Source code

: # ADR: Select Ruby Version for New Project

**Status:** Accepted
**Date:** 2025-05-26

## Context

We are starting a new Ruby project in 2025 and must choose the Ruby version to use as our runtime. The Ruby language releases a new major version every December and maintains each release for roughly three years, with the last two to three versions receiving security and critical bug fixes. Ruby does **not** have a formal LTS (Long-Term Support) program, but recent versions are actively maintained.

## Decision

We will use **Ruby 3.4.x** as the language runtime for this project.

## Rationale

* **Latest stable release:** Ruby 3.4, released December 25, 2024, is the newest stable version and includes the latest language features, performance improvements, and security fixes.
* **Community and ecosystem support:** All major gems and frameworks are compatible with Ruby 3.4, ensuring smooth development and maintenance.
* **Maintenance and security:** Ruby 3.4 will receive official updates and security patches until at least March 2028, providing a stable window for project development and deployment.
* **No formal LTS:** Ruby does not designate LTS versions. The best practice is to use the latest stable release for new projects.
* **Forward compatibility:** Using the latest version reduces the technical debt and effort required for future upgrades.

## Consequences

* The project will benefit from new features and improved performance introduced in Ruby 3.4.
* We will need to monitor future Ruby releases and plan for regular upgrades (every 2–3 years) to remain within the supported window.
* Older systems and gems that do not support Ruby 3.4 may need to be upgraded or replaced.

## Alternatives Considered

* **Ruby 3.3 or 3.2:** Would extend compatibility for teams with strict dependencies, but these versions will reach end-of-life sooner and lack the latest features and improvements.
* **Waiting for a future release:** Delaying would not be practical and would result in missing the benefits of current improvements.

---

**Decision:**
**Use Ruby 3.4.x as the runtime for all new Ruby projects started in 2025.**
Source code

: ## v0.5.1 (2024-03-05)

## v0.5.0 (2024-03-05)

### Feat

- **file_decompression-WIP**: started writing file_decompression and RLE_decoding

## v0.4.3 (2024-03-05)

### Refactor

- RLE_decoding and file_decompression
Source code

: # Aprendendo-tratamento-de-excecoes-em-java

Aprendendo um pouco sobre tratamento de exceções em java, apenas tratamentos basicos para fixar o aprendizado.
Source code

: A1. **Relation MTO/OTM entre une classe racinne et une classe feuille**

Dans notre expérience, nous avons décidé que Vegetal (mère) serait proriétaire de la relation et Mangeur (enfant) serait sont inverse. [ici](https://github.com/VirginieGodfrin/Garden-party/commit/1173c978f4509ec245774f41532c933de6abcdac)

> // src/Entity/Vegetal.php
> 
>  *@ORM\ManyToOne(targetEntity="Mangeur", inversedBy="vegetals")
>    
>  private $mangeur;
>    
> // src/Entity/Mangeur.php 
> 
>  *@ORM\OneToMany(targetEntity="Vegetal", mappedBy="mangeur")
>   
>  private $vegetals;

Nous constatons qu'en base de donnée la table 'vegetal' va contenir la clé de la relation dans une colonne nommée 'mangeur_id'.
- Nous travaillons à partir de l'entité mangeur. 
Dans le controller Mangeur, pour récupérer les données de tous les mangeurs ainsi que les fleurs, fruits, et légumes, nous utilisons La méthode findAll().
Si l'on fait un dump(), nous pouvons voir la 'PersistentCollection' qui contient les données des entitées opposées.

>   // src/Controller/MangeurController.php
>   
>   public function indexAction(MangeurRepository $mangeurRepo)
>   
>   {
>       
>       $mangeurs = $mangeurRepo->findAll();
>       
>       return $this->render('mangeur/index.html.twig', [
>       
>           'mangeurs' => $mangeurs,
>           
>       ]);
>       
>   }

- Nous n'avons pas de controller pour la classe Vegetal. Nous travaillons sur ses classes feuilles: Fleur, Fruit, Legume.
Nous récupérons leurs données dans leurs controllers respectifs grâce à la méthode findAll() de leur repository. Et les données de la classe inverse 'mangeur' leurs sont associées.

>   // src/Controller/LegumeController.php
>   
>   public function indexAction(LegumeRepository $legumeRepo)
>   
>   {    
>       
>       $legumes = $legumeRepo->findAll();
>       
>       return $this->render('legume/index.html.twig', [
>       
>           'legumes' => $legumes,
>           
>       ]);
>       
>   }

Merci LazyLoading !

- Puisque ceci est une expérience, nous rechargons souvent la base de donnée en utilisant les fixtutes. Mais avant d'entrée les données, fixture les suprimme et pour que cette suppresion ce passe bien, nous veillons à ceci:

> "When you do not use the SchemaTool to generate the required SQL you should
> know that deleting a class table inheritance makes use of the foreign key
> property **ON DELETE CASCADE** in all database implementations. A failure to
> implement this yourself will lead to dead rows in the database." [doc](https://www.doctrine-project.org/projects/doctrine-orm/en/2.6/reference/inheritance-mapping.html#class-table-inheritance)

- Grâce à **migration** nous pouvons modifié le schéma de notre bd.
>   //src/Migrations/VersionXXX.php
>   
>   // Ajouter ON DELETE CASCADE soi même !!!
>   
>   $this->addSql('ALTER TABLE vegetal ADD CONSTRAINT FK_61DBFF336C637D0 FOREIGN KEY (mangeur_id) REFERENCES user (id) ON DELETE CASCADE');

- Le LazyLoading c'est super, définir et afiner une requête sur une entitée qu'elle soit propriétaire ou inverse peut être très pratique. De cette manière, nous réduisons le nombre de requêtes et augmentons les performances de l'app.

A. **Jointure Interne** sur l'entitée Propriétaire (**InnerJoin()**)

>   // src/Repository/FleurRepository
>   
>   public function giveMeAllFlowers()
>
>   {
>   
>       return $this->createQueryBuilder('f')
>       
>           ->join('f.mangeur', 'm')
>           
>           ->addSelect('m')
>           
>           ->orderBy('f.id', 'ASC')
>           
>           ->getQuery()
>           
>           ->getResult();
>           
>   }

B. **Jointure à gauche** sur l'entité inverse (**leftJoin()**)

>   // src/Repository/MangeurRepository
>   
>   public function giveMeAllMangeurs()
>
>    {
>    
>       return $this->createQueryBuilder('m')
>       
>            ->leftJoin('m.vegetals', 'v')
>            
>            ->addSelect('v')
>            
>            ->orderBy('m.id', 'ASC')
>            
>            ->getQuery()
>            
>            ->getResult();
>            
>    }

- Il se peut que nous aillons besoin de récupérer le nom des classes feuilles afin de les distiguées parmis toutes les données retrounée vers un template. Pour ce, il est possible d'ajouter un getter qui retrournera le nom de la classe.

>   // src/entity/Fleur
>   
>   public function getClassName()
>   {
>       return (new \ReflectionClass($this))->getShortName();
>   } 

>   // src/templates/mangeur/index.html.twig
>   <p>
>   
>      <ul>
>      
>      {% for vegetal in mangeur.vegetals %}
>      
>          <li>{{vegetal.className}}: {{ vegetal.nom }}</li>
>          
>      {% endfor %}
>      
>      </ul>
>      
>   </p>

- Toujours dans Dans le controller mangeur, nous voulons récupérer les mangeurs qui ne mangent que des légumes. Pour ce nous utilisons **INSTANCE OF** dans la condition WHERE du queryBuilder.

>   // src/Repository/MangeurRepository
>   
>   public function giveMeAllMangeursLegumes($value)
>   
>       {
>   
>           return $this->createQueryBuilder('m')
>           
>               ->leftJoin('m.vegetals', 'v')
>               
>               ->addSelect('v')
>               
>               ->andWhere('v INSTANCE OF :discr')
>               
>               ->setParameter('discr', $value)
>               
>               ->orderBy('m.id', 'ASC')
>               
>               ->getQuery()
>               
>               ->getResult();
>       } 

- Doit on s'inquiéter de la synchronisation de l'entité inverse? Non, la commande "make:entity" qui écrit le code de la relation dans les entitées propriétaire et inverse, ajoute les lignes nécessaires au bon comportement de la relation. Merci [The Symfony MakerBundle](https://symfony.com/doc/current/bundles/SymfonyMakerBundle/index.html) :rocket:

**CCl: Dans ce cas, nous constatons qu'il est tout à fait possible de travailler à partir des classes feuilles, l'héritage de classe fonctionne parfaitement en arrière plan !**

INSTRUCTIONS TO FOLLOW :: Extract each entry in full and write it down exactly.

RESPONSE AREA ::
Source code

: # ADR: Select Ruby Version for New Project

**Status:** Accepted
**Date:** 2025-05-26

## Context

We are starting a new Ruby project in 2025 and must choose the Ruby version to use as our runtime. The Ruby language releases a new major version every December and maintains each release for roughly three years, with the last two to three versions receiving security and critical bug fixes. Ruby does **not** have a formal LTS (Long-Term Support) program, but recent versions are actively maintained.

## Decision

We will use **Ruby 3.4.x** as the language runtime for this project.

## Rationale

* **Latest stable release:** Ruby 3.4, released December 25, 2024, is the newest stable version and includes the latest language features, performance improvements, and security fixes.
* **Community and ecosystem support:** All major gems and frameworks are compatible with Ruby 3.4, ensuring smooth development and maintenance.
* **Maintenance and security:** Ruby 3.4 will receive official updates and security patches until at least March 2028, providing a stable window for project development and deployment.
* **No formal LTS:** Ruby does not designate LTS versions. The best practice is to use the latest stable release for new projects.
* **Forward compatibility:** Using the latest version reduces the technical debt and effort required for future upgrades.

## Consequences

* The project will benefit from new features and improved performance introduced in Ruby 3.4.
* We will need to monitor future Ruby releases and plan for regular upgrades (every 2–3 years) to remain within the supported window.
* Older systems and gems that do not support Ruby 3.4 may need to be upgraded or replaced.

## Alternatives Considered

* **Ruby 3.3 or 3.2:** Would extend compatibility for teams with strict dependencies, but these versions will reach end-of-life sooner and lack the latest features and improvements.
* **Waiting for a future release:** Delaying would not be practical and would result in missing the benefits of current improvements.

---

**Decision:**
**Use Ruby 3.4.x as the runtime for all new Ruby projects started in 2025.**
Source code

: ## v0.5.1 (2024-03-05)

## v0.5.0 (2024-03-05)

### Feat

- **file_decompression-WIP**: started writing file_decompression and RLE_decoding

## v0.4.3 (2024-03-05)

### Refactor

- RLE_decoding and file_decompression
Source code

: # Aprendendo-tratamento-de-excecoes-em-java

Aprendendo um pouco sobre tratamento de exceções em java, apenas tratamentos basicos para fixar o aprendizado.
Source code

: A1. **Relation MTO/OTM entre une classe racinne et une classe feuille**

Dans notre expérience, nous avons décidé que Vegetal (mère) serait proriétaire de la relation et Mangeur (enfant) serait sont inverse. [ici](https://github.com/VirginieGodfrin/Garden-party/commit/1173c978f4509ec245774f41532c933de6abcdac)

> // src/Entity/Vegetal.php
> 
>  *@ORM\ManyToOne(targetEntity="Mangeur", inversedBy="vegetals")
>    
>  private $mangeur;
>    
> // src/Entity/Mangeur.php 
> 
>  *@ORM\OneToMany(targetEntity="Vegetal", mappedBy="mangeur")
>   
>  private $vegetals;

Nous constatons qu'en base de donnée la table 'vegetal' va contenir la clé de la relation dans une colonne nommée 'mangeur_id'.
- Nous travaillons à partir de l'entité mangeur. 
Dans le controller Mangeur, pour récupérer les données de tous les mangeurs ainsi que les fleurs, fruits, et légumes, nous utilisons La méthode findAll().
Si l'on fait un dump(), nous pouvons voir la 'PersistentCollection' qui contient les données des entitées opposées.

>   // src/Controller/MangeurController.php
>   
>   public function indexAction(MangeurRepository $mangeurRepo)
>   
>   {
>       
>       $mangeurs = $mangeurRepo->findAll();
>       
>       return $this->render('mangeur/index.html.twig', [
>       
>           'mangeurs' => $mangeurs,
>           
>       ]);
>       
>   }

- Nous n'avons pas de controller pour la classe Vegetal. Nous travaillons sur ses classes feuilles: Fleur, Fruit, Legume.
Nous récupérons leurs données dans leurs controllers respectifs grâce à la méthode findAll() de leur repository. Et les données de la classe inverse 'mangeur' leurs sont associées.

>   // src/Controller/LegumeController.php
>   
>   public function indexAction(LegumeRepository $legumeRepo)
>   
>   {    
>       
>       $legumes = $legumeRepo->findAll();
>       
>       return $this->render('legume/index.html.twig', [
>       
>           'legumes' => $legumes,
>           
>       ]);
>       
>   }

Merci LazyLoading !

- Puisque ceci est une expérience, nous rechargons souvent la base de donnée en utilisant les fixtutes. Mais avant d'entrée les données, fixture les suprimme et pour que cette suppresion ce passe bien, nous veillons à ceci:

> "When you do not use the SchemaTool to generate the required SQL you should
> know that deleting a class table inheritance makes use of the foreign key
> property **ON DELETE CASCADE** in all database implementations. A failure to
> implement this yourself will lead to dead rows in the database." [doc](https://www.doctrine-project.org/projects/doctrine-orm/en/2.6/reference/inheritance-mapping.html#class-table-inheritance)

- Grâce à **migration** nous pouvons modifié le schéma de notre bd.
>   //src/Migrations/VersionXXX.php
>   
>   // Ajouter ON DELETE CASCADE soi même !!!
>   
>   $this->addSql('ALTER TABLE vegetal ADD CONSTRAINT FK_61DBFF336C637D0 FOREIGN KEY (mangeur_id) REFERENCES user (id) ON DELETE CASCADE');

- Le LazyLoading c'est super, définir et afiner une requête sur une entitée qu'elle soit propriétaire ou inverse peut être très pratique. De cette manière, nous réduisons le nombre de requêtes et augmentons les performances de l'app.

A. **Jointure Interne** sur l'entitée Propriétaire (**InnerJoin()**)

>   // src/Repository/FleurRepository
>   
>   public function giveMeAllFlowers()
>
>   {
>   
>       return $this->createQueryBuilder('f')
>       
>           ->join('f.mangeur', 'm')
>           
>           ->addSelect('m')
>           
>           ->orderBy('f.id', 'ASC')
>           
>           ->getQuery()
>           
>           ->getResult();
>           
>   }

B. **Jointure à gauche** sur l'entité inverse (**leftJoin()**)

>   // src/Repository/MangeurRepository
>   
>   public function giveMeAllMangeurs()
>
>    {
>    
>       return $this->createQueryBuilder('m')
>       
>            ->leftJoin('m.vegetals', 'v')
>            
>            ->addSelect('v')
>            
>            ->orderBy('m.id', 'ASC')
>            
>            ->getQuery()
>            
>            ->getResult();
>            
>    }

- Il se peut que nous aillons besoin de récupérer le nom des classes feuilles afin de les distiguées parmis toutes les données retrounée vers un template. Pour ce, il est possible d'ajouter un getter qui retrournera le nom de la classe.

>   // src/entity/Fleur
>   
>   public function getClassName()
>   {
>       return (new \ReflectionClass($this))->getShortName();
>   } 

>   // src/templates/mangeur/index.html.twig
>   <p>
>   
>      <ul>
>      
>      {% for vegetal in mangeur.vegetals %}
>      
>          <li>{{vegetal.className}}: {{ vegetal.nom }}</li>
>          
>      {% endfor %}
>      
>      </ul>
>      
>   </p>

- Toujours dans Dans le controller mangeur, nous voulons récupérer les mangeurs qui ne mangent que des légumes. Pour ce nous utilisons **INSTANCE OF** dans la condition WHERE du queryBuilder.

>   // src/Repository/MangeurRepository
>   
>   public function giveMeAllMangeursLegumes($value)
>   
>       {
>   
>           return $this->createQueryBuilder('m')
>           
>               ->leftJoin('m.vegetals', 'v')
>               
>               ->addSelect('v')
>               
>               ->andWhere('v INSTANCE OF :discr')
>               
>               ->setParameter('discr', $value)
>               
>               ->orderBy('m.id', 'ASC')
>               
>               ->getQuery()
>               
>               ->getResult();
>       } 

- Doit on s'inquiéter de la synchronisation de l'entité inverse? Non, la commande "make:entity" qui écrit le code de la relation dans les entitées propriétaire et inverse, ajoute les lignes nécessaires au bon comportement de la relation. Merci [The Symfony MakerBundle](https://symfony.com/doc/current/bundles/SymfonyMakerBundle/index.html) :rocket:

**CCl: Dans ce cas, nous constatons qu'il est tout à fait possible de travailler à partir des classes feuilles, l'héritage de classe fonctionne parfaitement en arrière plan !**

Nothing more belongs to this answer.